Exercise data:
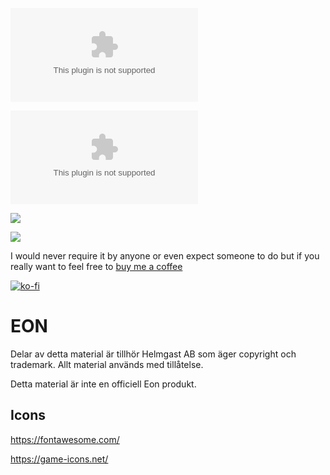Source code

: ![Latest Release Download Count](https://img.shields.io/github/downloads/JohanFalt/Foundry_EON-RPG/v4.0.1/v4.0.1.zip?color=2b82fc&label=DOWNLOADS&style=for-the-badge)

![Latest Release Download Count](https://img.shields.io/github/downloads/JohanFalt/Foundry_EON-RPG/v4.0.0/v4.0.0.zip?color=2b82fc&label=DOWNLOADS&style=for-the-badge)

![](https://img.shields.io/badge/Foundry-v13-informational)

![](https://img.shields.io/badge/Foundry-v12-informational)

I would never require it by anyone or even expect someone to do but if you really want to feel free to [buy me a coffee](https://ko-fi.com/johanfk) 

[![ko-fi](https://ko-fi.com/img/githubbutton_sm.svg)](https://ko-fi.com/johanfk)

# EON 
Delar av detta material är tillhör Helmgast AB som äger copyright och trademark. Allt material används med tillåtelse. 

Detta material är inte en officiell Eon produkt.


## Icons
https://fontawesome.com/

https://game-icons.net/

Your instructions: Within the entries above, some lines may contain "informational". Report how many, and nothing else.

Exercise result: 2